March 21, 2017

25 Years of Mountaintop Eagles

Yesterday, 323 Golden Eagles flew north over Mount Lorette, in Kananaskis Country, southeast of Banff.

If that strikes you as a very specific number, it is. And that's because for exactly twenty five years, dozens of keen volunteer bird watchers have been counting the Golden Eagles that migrate along the backbone of the Canadian Rockies every spring and fall.

On March 20, 1992, Des Allen and Peter Sherrington were doing a general bird survey in the Kananaskis Valley when they first noticed Golden Eagles flying high along the ridgetops. They saw over a hundred that day, but when they looked for other records of large numbers of eagles, they could find nothing even close.

They started watching, and they got others to watch too.  We remember that spring, because we heeded the call to volunteer.

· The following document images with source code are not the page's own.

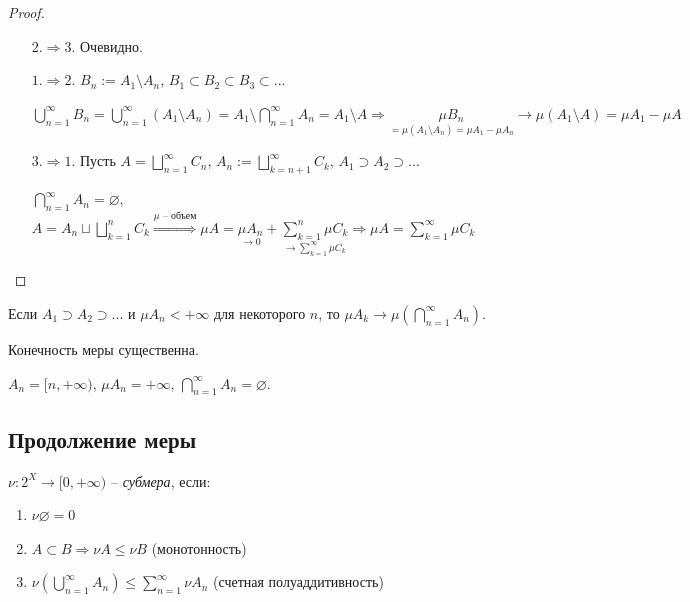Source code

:\begin{proof}~
    \begin{enumerate}
        \item[$2. \Rightarrow 3.$] Очевидно.
        \item[$1. \Rightarrow 2.$] $B_n := A_1 \setminus A_n$,   $B_1 \subset B_2 \subset B_3 \subset ...$
        
        $\bigcup\limits_{n=1}^\infty B_n = \bigcup\limits_{n=1}^\infty (A_1 \setminus A_n) = A_1 \setminus \bigcap\limits_{n=1}^\infty A_n = A_1 \setminus A\Rightarrow
        \underset{=\mu(A_1\setminus A_n)=\mu A_1 - \mu A_n}{\mu B_n} \rightarrow \mu (A_1\setminus A) = \mu A_1-\mu A$

        \item[$3. \Rightarrow 1.$] Пусть $A=\bigsqcup\limits_{n=1}^\infty C_n$, $A_n:=\bigsqcup\limits_{k=n+1}^\infty C_k$, $A_1 \supset A_2 \supset ...$ 
        
        $\bigcap\limits_{n=1}^\infty A_n =\varnothing$, $A=A_n \sqcup \bigsqcup\limits_{k=1}^n C_k\overset{\mu\text{ – объем}}{\Rightarrow}
        \mu A = \underset{\rightarrow 0}{\mu A_n}+\underset{\rightarrow\sum\limits_{k=1}^\infty \mu C_k}{\sum\limits_{k=1}^n \mu C_k}\Rightarrow
        \mu A = \sum\limits_{k=1}^\infty \mu C_k$
    \end{enumerate}
\end{proof}

\begin{corollary}
    Если $A_1 \supset A_2 \supset ...$ и $\mu A_n < +\infty$ для некоторого
    $n$, то $\mu A_k \rightarrow \mu (\bigcap\limits_{n=1}^\infty A_n)$.
\end{corollary}

\begin{remark}
    Конечность меры существенна.

    $A_n = [n, +\infty)$, $\mu A_n = +\infty$, $\bigcap\limits_{n=1}^\infty A_n =\varnothing$.
\end{remark}

\subsection{Продолжение меры}

\begin{definition}
    $\nu: 2^X \rightarrow [0, +\infty)$ – \textit{субмера}, если:
    \begin{enumerate}
        \item $\nu \varnothing =0$
        \item $A\subset B\Rightarrow \nu A\leq \nu B$ (монотонность)
        \item $\nu(\bigcup\limits_{n=1}^\infty A_n)\leq \sum\limits_{n=1}^\infty \nu A_n$ (счетная полуаддитивность)
    \end{enumerate}
\end{definition}

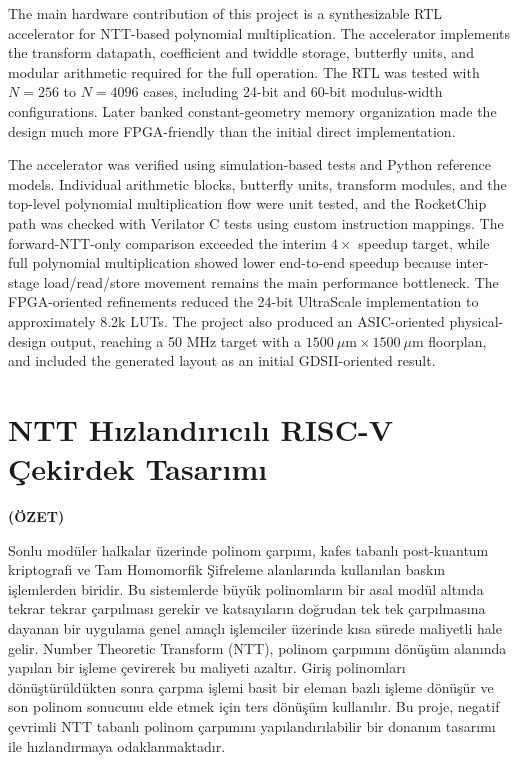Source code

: \documentclass[a4paper, 12pt, titlepage]{article}
\newcommand{\theturkishtitle}{NTT Hızlandırıcılı RISC-V Çekirdek Tasarımı}
\begin{document}
The main hardware contribution of this project is a synthesizable RTL accelerator for NTT-based polynomial multiplication. The accelerator implements the transform datapath, coefficient and twiddle storage, butterfly units, and modular arithmetic required for the full operation. The RTL was tested with \(N=256\) to \(N=4096\) cases, including 24-bit and 60-bit modulus-width configurations. Later banked constant-geometry memory organization made the design much more FPGA-friendly than the initial direct implementation.

The accelerator was verified using simulation-based tests and Python reference models. Individual arithmetic blocks, butterfly units, transform modules, and the top-level polynomial multiplication flow were unit tested, and the RocketChip path was checked with Verilator C tests using custom instruction mappings. The forward-NTT-only comparison exceeded the interim \(4\times\) speedup target, while full polynomial multiplication showed lower end-to-end speedup because inter-stage load/read/store movement remains the main performance bottleneck. The FPGA-oriented refinements reduced the 24-bit UltraScale implementation to approximately 8.2k LUTs. The project also produced an ASIC-oriented physical-design output, reaching a 50 MHz target with a \(1500~\mu\mathrm{m} \times 1500~\mu\mathrm{m}\) floorplan, and included the generated layout as an initial GDSII-oriented result.

\newpage
\section*{\centering\theturkishtitle}
\centerline{\fontsize{16pt}{21.6pt}\sffamily\bfseries (ÖZET)}


Sonlu modüler halkalar üzerinde polinom çarpımı, kafes tabanlı post-kuantum kriptografi ve Tam Homomorfik Şifreleme alanlarında kullanılan baskın işlemlerden biridir. Bu sistemlerde büyük polinomların bir asal modül altında tekrar tekrar çarpılması gerekir ve katsayıların doğrudan tek tek çarpılmasına dayanan bir uygulama genel amaçlı işlemciler üzerinde kısa sürede maliyetli hale gelir. Number Theoretic Transform (NTT), polinom çarpımını dönüşüm alanında yapılan bir işleme çevirerek bu maliyeti azaltır. Giriş polinomları dönüştürüldükten sonra çarpma işlemi basit bir eleman bazlı işleme dönüşür ve son polinom sonucunu elde etmek için ters dönüşüm kullanılır. Bu proje, negatif çevrimli NTT tabanlı polinom çarpımını yapılandırılabilir bir donanım tasarımı ile hızlandırmaya odaklanmaktadır.
\end{document}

It was our very first summer in Lake Louise, and we spent a day in lawn chairs beside Banff's Lake Minnewanka, peering through binoculars to look for the mysterious eagles. And that's when we learned why nobody had noticed what Des and Peter had found that spring: you couldn't see these gigantic birds with your naked eyes! It seems impossible -- they can have 7-foot wingspans -- but they were flying so high that you needed to pick them out with scopes or binoculars.

The golden eagle migration down the spine of the Rockies.
Courtesy of the Rocky Mountain Eagle Research Foundation.
Since 1992, observers have spent over 4500 days in the field, and they've counted more than 180,000 Golden Eagles in total.  The birds are believed to nest in the Yukon and Alaska, and their wintering grounds stretch from Montana to Mexico.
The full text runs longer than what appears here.